Miguel BronchudCo-Founder & Advisory Board at Regenerative Medicine Solutions, shared a post on LinkedIn:

“2024 Nobel Prize in chemistry: Three scientists win for groundbreaking work in proteins. The prize went to David Baker of the University of Washington, and to Demis Hassabis and John Jumper, who work at Google DeepMind in London. Baker will receive half the 11 million Swedish kronor (just over $1 million) prize, while Hassabis and Jumper will split the other half. Researchers had long dreamed that there could be a way to predict the 3-D structure of proteins from just knowing the sequences of their individual components that are encoded in DNA. Hassabis and Jumper proved that conventional wisdom was wrong, with discoveries in 2018 and 2020 that relied on artificial intelligence to predict the structure of essentially any protein in nature.

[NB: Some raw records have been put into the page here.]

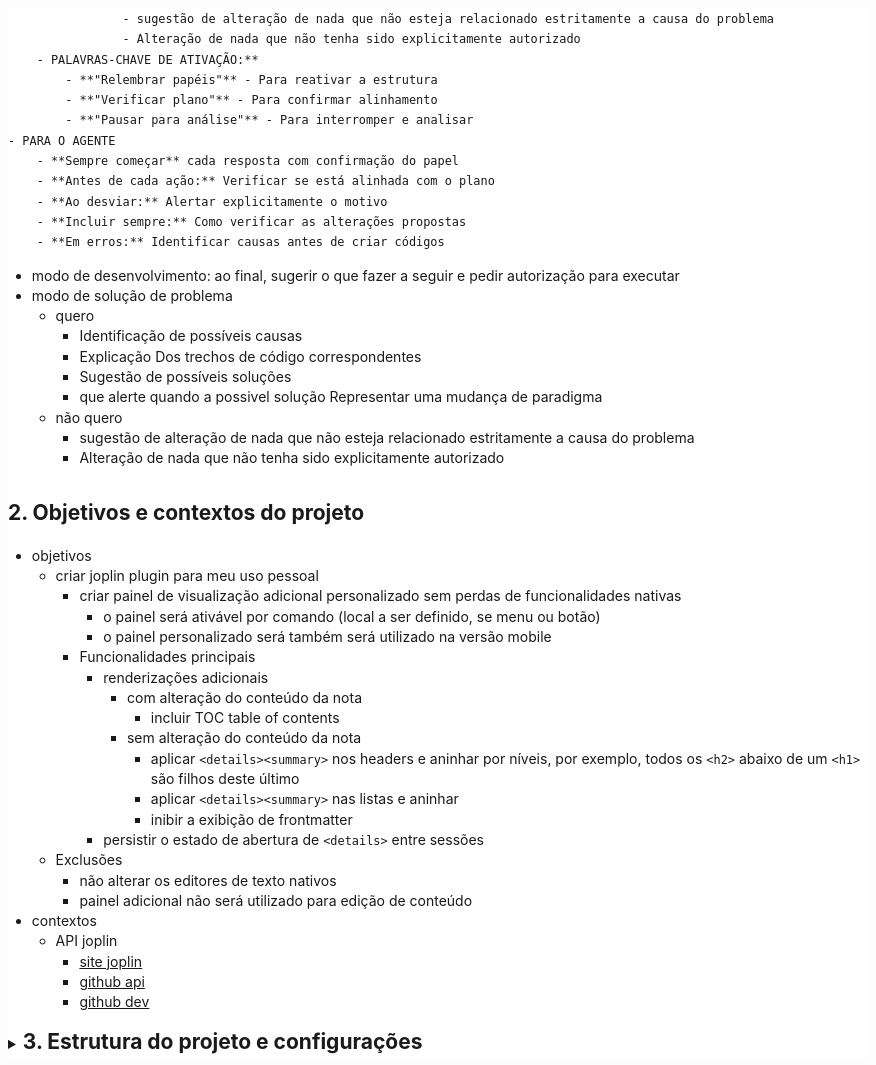                     - sugestão de alteração de nada que não esteja relacionado estritamente a causa do problema
                    - Alteração de nada que não tenha sido explicitamente autorizado
        - PALAVRAS-CHAVE DE ATIVAÇÃO:**
            - **"Relembrar papéis"** - Para reativar a estrutura
            - **"Verificar plano"** - Para confirmar alinhamento
            - **"Pausar para análise"** - Para interromper e analisar
    - PARA O AGENTE
        - **Sempre começar** cada resposta com confirmação do papel
        - **Antes de cada ação:** Verificar se está alinhada com o plano
        - **Ao desviar:** Alertar explicitamente o motivo
        - **Incluir sempre:** Como verificar as alterações propostas
        - **Em erros:** Identificar causas antes de criar códigos
- modo de desenvolvimento: ao final, sugerir o que fazer a seguir e pedir autorização para executar
- modo de solução de problema
    - quero
        - Identificação de possíveis causas
        - Explicação Dos trechos de código correspondentes
        - Sugestão de possíveis soluções
        - que alerte quando a possivel solução Representar uma mudança de paradigma
    - não quero
        - sugestão de alteração de nada que não esteja relacionado estritamente a causa do problema
        - Alteração de nada que não tenha sido explicitamente autorizado

## 2. Objetivos e contextos do projeto

- objetivos
    - criar joplin plugin para meu uso pessoal
        - criar painel de visualização adicional personalizado sem perdas de funcionalidades nativas
            - o painel será ativável por comando (local a ser definido, se menu ou botão)
            - o painel personalizado será também será utilizado na versão mobile
        - Funcionalidades principais
            - renderizações adicionais
                - com alteração do conteúdo da nota
                    - incluir TOC table of contents
                - sem alteração do conteúdo da nota
                    - aplicar `<details><summary>` nos headers e aninhar por níveis, por exemplo, todos os `<h2>` abaixo de um `<h1>` são filhos deste último
                    - aplicar `<details><summary>` nas listas e aninhar
                    - inibir a exibição de frontmatter
            - persistir o estado de abertura de `<details>` entre sessões 
    - Exclusões
        - não alterar os editores de texto nativos
        - painel adicional não será utilizado para edição de conteúdo 
- contextos
    - API joplin
        - [site joplin](https://joplinapp.org/api/references/plugin_api/classes/joplin.html)
        - [github api](https://github.com/laurent22/joplin/tree/dev/readme/api/references)
        - [github dev](https://github.com/laurent22/joplin/tree/dev/readme/dev)
</details>

<details>
<summary><h2 style="display: inline">3. Estrutura do projeto e configurações</h2></summary>
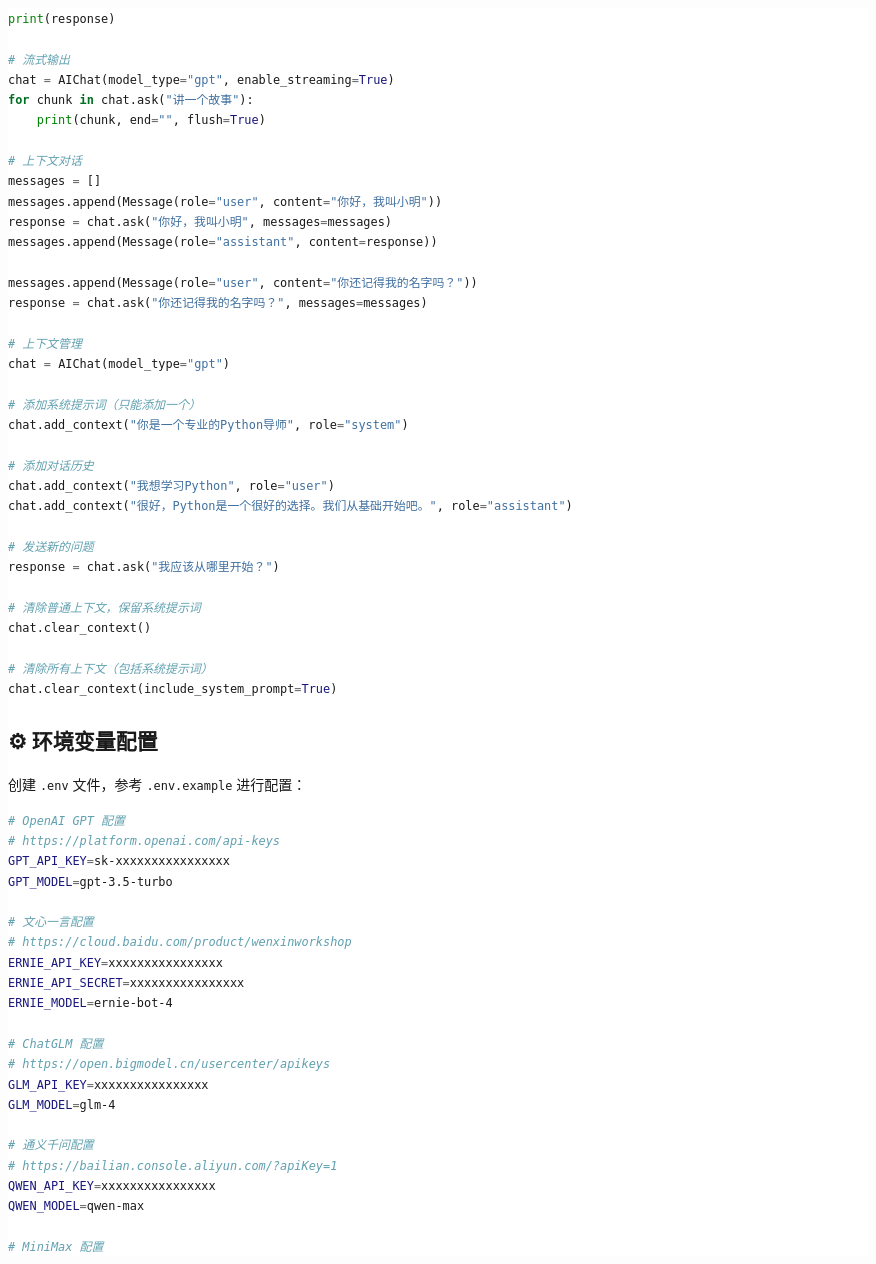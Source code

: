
 ```python
print(response)

# 流式输出
chat = AIChat(model_type="gpt", enable_streaming=True)
for chunk in chat.ask("讲一个故事"):
    print(chunk, end="", flush=True)

# 上下文对话
messages = []
messages.append(Message(role="user", content="你好，我叫小明"))
response = chat.ask("你好，我叫小明", messages=messages)
messages.append(Message(role="assistant", content=response))

messages.append(Message(role="user", content="你还记得我的名字吗？"))
response = chat.ask("你还记得我的名字吗？", messages=messages)

# 上下文管理
chat = AIChat(model_type="gpt")

# 添加系统提示词（只能添加一个）
chat.add_context("你是一个专业的Python导师", role="system")

# 添加对话历史
chat.add_context("我想学习Python", role="user")
chat.add_context("很好，Python是一个很好的选择。我们从基础开始吧。", role="assistant")

# 发送新的问题
response = chat.ask("我应该从哪里开始？")

# 清除普通上下文，保留系统提示词
chat.clear_context()

# 清除所有上下文（包括系统提示词）
chat.clear_context(include_system_prompt=True)
```

## ⚙️ 环境变量配置

创建 `.env` 文件，参考 `.env.example` 进行配置：

```bash
# OpenAI GPT 配置
# https://platform.openai.com/api-keys
GPT_API_KEY=sk-xxxxxxxxxxxxxxxx
GPT_MODEL=gpt-3.5-turbo

# 文心一言配置
# https://cloud.baidu.com/product/wenxinworkshop
ERNIE_API_KEY=xxxxxxxxxxxxxxxx
ERNIE_API_SECRET=xxxxxxxxxxxxxxxx
ERNIE_MODEL=ernie-bot-4

# ChatGLM 配置
# https://open.bigmodel.cn/usercenter/apikeys
GLM_API_KEY=xxxxxxxxxxxxxxxx
GLM_MODEL=glm-4

# 通义千问配置
# https://bailian.console.aliyun.com/?apiKey=1
QWEN_API_KEY=xxxxxxxxxxxxxxxx
QWEN_MODEL=qwen-max

# MiniMax 配置
```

In 2003, Baker, who was born in 1962 in Seattle, and colleagues made their own string of those amino acids, forming a protein that was unlike anything seen in nature. They also developed a computational program that could spell out the protein’s structure. This breakthrough in what’s called “computational protein design” has made it possible for scientists to sculpt novel proteins that are being explored as medicines, nanomaterials, and a host of other tools.

“David Baker opened up a completely new world of protein structures that we had never seen before,” Johan Åqvist, a member of the Nobel chemistry committee, said at the press conference. “It’s a mind-blowing development.” Hassabis, 48 and from London, and Jumper, who was born in 1985 in Little Rock, Ark.

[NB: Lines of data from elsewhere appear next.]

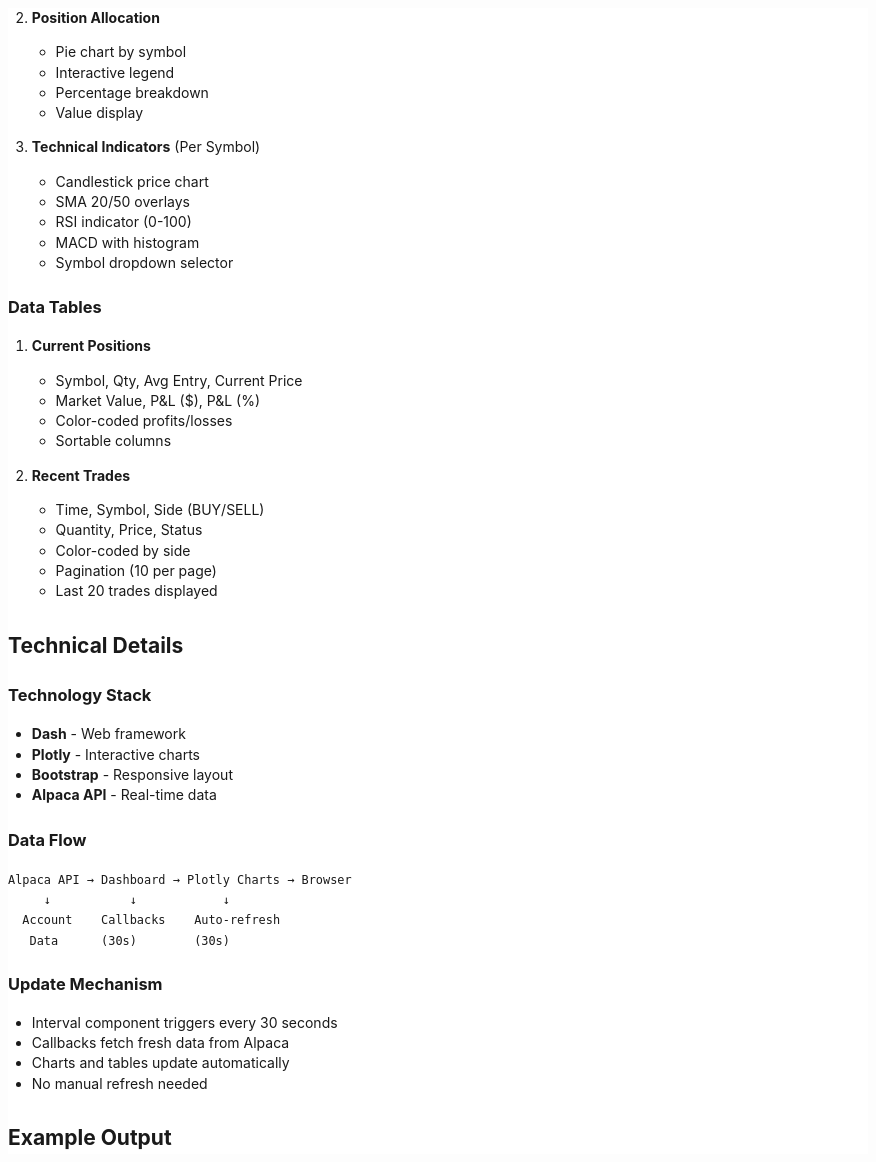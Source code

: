 2. **Position Allocation**
   - Pie chart by symbol
   - Interactive legend
   - Percentage breakdown
   - Value display

3. **Technical Indicators** (Per Symbol)
   - Candlestick price chart
   - SMA 20/50 overlays
   - RSI indicator (0-100)
   - MACD with histogram
   - Symbol dropdown selector

### Data Tables
1. **Current Positions**
   - Symbol, Qty, Avg Entry, Current Price
   - Market Value, P&L ($), P&L (%)
   - Color-coded profits/losses
   - Sortable columns

2. **Recent Trades**
   - Time, Symbol, Side (BUY/SELL)
   - Quantity, Price, Status
   - Color-coded by side
   - Pagination (10 per page)
   - Last 20 trades displayed

## Technical Details

### Technology Stack
- **Dash** - Web framework
- **Plotly** - Interactive charts
- **Bootstrap** - Responsive layout
- **Alpaca API** - Real-time data

### Data Flow
```
Alpaca API → Dashboard → Plotly Charts → Browser
     ↓           ↓            ↓
  Account    Callbacks    Auto-refresh
   Data      (30s)        (30s)
```

### Update Mechanism
- Interval component triggers every 30 seconds
- Callbacks fetch fresh data from Alpaca
- Charts and tables update automatically
- No manual refresh needed

## Example Output
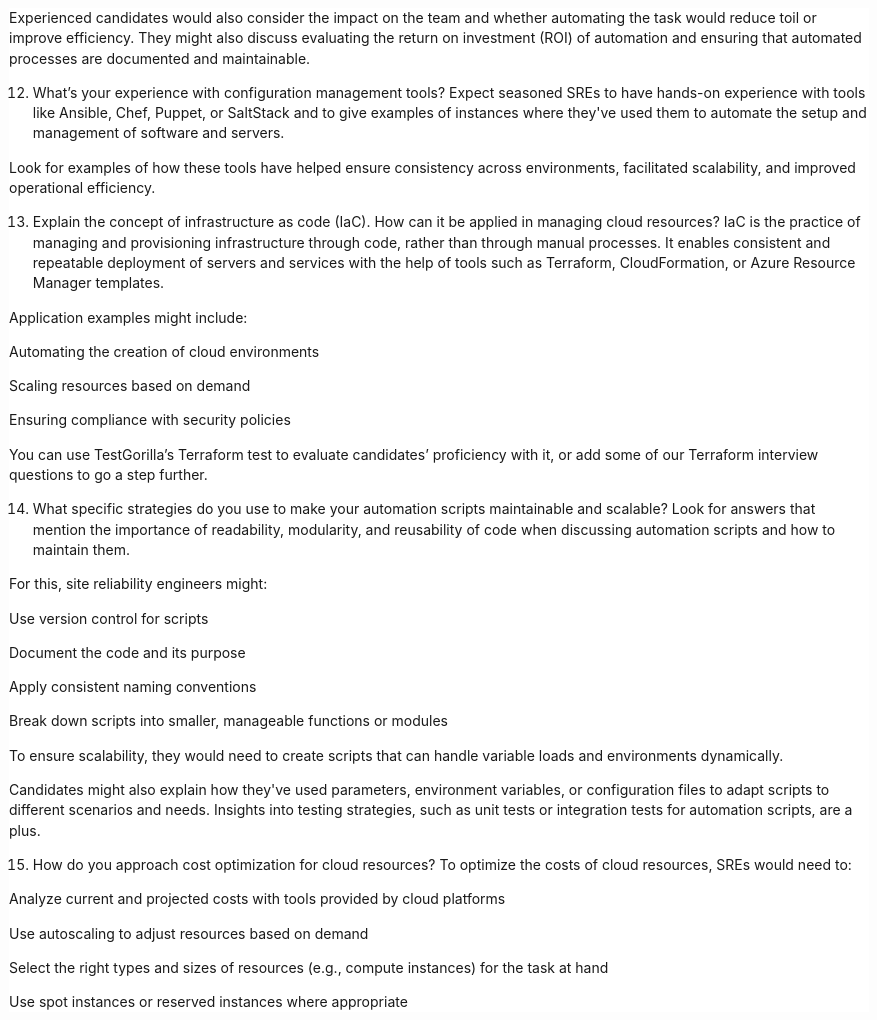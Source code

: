 Experienced candidates would also consider the impact on the team and whether automating the task would reduce toil or improve efficiency. They might also discuss evaluating the return on investment (ROI) of automation and ensuring that automated processes are documented and maintainable.

12. What’s your experience with configuration management tools?
Expect seasoned SREs to have hands-on experience with tools like Ansible, Chef, Puppet, or SaltStack and to give examples of instances where they've used them to automate the setup and management of software and servers. 

Look for examples of how these tools have helped ensure consistency across environments, facilitated scalability, and improved operational efficiency. 

13. Explain the concept of infrastructure as code (IaC). How can it be applied in managing cloud resources?
IaC is the practice of managing and provisioning infrastructure through code, rather than through manual processes. It enables consistent and repeatable deployment of servers and services with the help of tools such as Terraform, CloudFormation, or Azure Resource Manager templates. 

Application examples might include:

Automating the creation of cloud environments

Scaling resources based on demand

Ensuring compliance with security policies

You can use TestGorilla’s Terraform test to evaluate candidates’ proficiency with it, or add some of our Terraform interview questions to go a step further.

14. What specific strategies do you use to make your automation scripts maintainable and scalable?
Look for answers that mention the importance of readability, modularity, and reusability of code when discussing automation scripts and how to maintain them. 

For this, site reliability engineers might: 

Use version control for scripts

Document the code and its purpose

Apply consistent naming conventions

Break down scripts into smaller, manageable functions or modules

To ensure scalability, they would need to create scripts that can handle variable loads and environments dynamically. 

Candidates might also explain how they've used parameters, environment variables, or configuration files to adapt scripts to different scenarios and needs. Insights into testing strategies, such as unit tests or integration tests for automation scripts, are a plus. 

15. How do you approach cost optimization for cloud resources?
To optimize the costs of cloud resources, SREs would need to: 

Analyze current and projected costs with tools provided by cloud platforms

Use autoscaling to adjust resources based on demand

Select the right types and sizes of resources (e.g., compute instances) for the task at hand

Use spot instances or reserved instances where appropriate
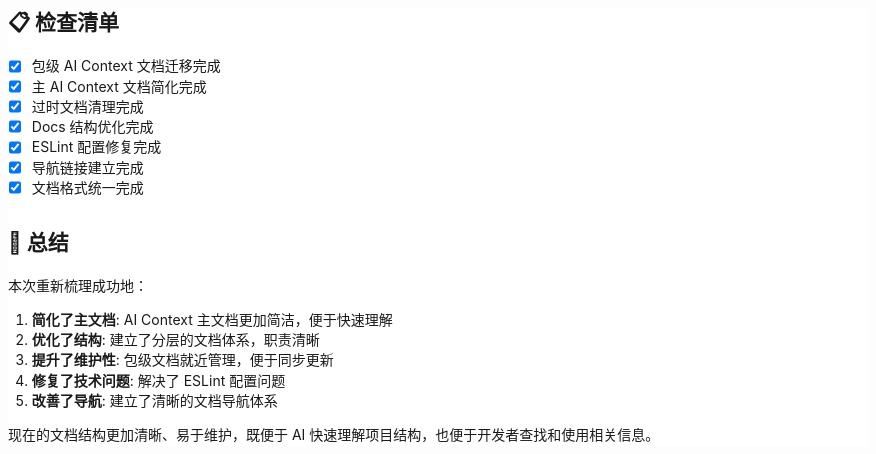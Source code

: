 ## 📋 检查清单

- [x] 包级 AI Context 文档迁移完成
- [x] 主 AI Context 文档简化完成
- [x] 过时文档清理完成
- [x] Docs 结构优化完成
- [x] ESLint 配置修复完成
- [x] 导航链接建立完成
- [x] 文档格式统一完成

## 🎯 总结

本次重新梳理成功地：
1. **简化了主文档**: AI Context 主文档更加简洁，便于快速理解
2. **优化了结构**: 建立了分层的文档体系，职责清晰
3. **提升了维护性**: 包级文档就近管理，便于同步更新
4. **修复了技术问题**: 解决了 ESLint 配置问题
5. **改善了导航**: 建立了清晰的文档导航体系

现在的文档结构更加清晰、易于维护，既便于 AI 快速理解项目结构，也便于开发者查找和使用相关信息。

With their algorithmic AlphaFold model, which the researchers have honed over the years, they created a platform that reached 90% accuracy in its predictions of the structures of hundreds of millions of known proteins. In 2021, Alphabet, DeepMind’s parent company, spun out a new outfit called Isomorphic Labs that aims to apply DeepMind’s protein-folding work to drug discovery.

The UW and DeepMind teams are sometimes portrayed as rivals in the computational biology field. But Baker, who called into the press conference in Stockholm Wednesday morning, said that in part because of DeepMind’s work, the UW researchers have started relying more on artificial intelligence in their protein design, which “greatly increased the power and accuracy.”

Determining the 3D structure and function of proteins- 45 years ago as a Biochemistry part II student at Cambridge University, I used to meet my Gonville and Caius College tutor in the so called “Protein Hut” – literally a brick small hut , right next to the main building of the Biochemistry Dpt on Tennis Court Road.

That little but adorable building was (it no longer exists) precisely where Fred Sanger won his first Nobel Award (the second he won years later for his method to sequence DNA) for determining the exact sequence of amino acids in a protein.”